Se em As Maravilhas ela investigava os melodramas familiares para construir uma atmosfera gradativamente fantástica, e em Lazzaro Felice ela se valia da tradição do seu país em retratar histórias religiosas de muitas ordens, aqui em La Chimera sua respiração aspira as comédias repletas de amigos em situações fora do comum que fizeram a fama de Ettore Scola e Mario Monicelli. A diferença é que estamos diante de uma Babel de elementos, com personagens de muitas origens e pátrias, e existe mais uma vez uma disposição à desconstrução. Ela é traduzida aqui pela forma frontal com que suas mulheres estão representadas e em como esses arranjos afetuosos se impõem, de maneira natural.

Ao mesmo tempo, Rohrwacher tem domínio da mise-en-scene, e promove um espetáculo de imagens barrocas que sustentam esse roteiro que mostra um grupo de salteadores, ou seja, um bando que vive de invadir catacumbas e mausoléus históricos para roubar seus pertences. Com uma ligação interessante entre tais pessoas e uma ‘marchand’ contrabandista que leiloa as obras de maior valor artístico, o filme investiga o campo imagético com um tratamento estético que nos remete a outra época.

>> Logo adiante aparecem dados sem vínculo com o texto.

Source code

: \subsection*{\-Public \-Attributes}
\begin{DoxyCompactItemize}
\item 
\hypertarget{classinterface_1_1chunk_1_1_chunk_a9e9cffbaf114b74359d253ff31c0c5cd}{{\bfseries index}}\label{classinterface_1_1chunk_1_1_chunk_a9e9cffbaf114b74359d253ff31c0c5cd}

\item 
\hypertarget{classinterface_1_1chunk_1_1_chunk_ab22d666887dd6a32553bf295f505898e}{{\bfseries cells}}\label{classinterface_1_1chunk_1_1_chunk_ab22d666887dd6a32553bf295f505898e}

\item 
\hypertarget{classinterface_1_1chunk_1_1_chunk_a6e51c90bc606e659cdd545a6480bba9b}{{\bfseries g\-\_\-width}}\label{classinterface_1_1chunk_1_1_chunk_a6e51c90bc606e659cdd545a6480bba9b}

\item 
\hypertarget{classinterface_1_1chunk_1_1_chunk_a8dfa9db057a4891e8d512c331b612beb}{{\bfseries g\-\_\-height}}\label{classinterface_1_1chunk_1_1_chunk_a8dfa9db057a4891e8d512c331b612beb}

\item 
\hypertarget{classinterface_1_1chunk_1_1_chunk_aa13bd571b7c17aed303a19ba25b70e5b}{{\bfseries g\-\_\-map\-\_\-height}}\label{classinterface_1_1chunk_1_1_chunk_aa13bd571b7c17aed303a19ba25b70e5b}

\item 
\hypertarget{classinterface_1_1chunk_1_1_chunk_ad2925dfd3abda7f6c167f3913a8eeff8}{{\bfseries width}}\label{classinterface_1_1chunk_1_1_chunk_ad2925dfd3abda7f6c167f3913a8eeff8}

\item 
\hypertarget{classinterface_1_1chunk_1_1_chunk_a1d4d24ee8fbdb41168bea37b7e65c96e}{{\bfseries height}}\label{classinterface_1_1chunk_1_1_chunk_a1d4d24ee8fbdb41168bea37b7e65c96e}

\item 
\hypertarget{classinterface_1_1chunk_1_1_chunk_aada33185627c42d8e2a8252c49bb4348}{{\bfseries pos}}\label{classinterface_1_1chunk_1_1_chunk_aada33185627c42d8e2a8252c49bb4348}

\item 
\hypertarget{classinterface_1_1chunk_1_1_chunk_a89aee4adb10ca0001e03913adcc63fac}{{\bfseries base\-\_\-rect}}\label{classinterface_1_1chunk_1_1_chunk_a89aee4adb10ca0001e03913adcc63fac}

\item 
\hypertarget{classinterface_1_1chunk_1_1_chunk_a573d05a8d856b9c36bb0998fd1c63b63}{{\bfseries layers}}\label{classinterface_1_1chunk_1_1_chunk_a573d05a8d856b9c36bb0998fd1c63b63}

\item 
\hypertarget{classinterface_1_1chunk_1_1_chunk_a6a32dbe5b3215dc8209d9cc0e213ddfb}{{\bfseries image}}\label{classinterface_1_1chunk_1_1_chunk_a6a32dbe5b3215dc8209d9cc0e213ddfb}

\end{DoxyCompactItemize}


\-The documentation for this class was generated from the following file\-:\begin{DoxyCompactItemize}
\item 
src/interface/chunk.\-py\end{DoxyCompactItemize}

Nesse sentido, La Chimera segue padrões de imagem que carregam o filme para outro tempo do Cinema, e também contextualiza essa busca por uma arte que não pode ser apagada.

Sem buscar um gênero fechado para lhe emoldurar, as muitas tentativas de La Chimera tentar comunicação com um dogma específico acabam por gerar um mal estar de intenções muito bem-vindo. Porque não há um caminho delimitado, e sim um número de possibilidades infinitas onde o roteiro possa adentrar, desde uma comédia surrealista até o mais delicado dos romances, do drama histórico até o filme de espionagem nos negócios, uma salada que parece bagunçada mas que guarda um sabor especial. Sem a obrigação de responder a um material só, a autoria do que se vê não apenas amplia suas motivações narrativas, como o faz com a suavidade de quem entende que teria um risco em mãos, resolvido aqui em montagem crucial para os reflexos.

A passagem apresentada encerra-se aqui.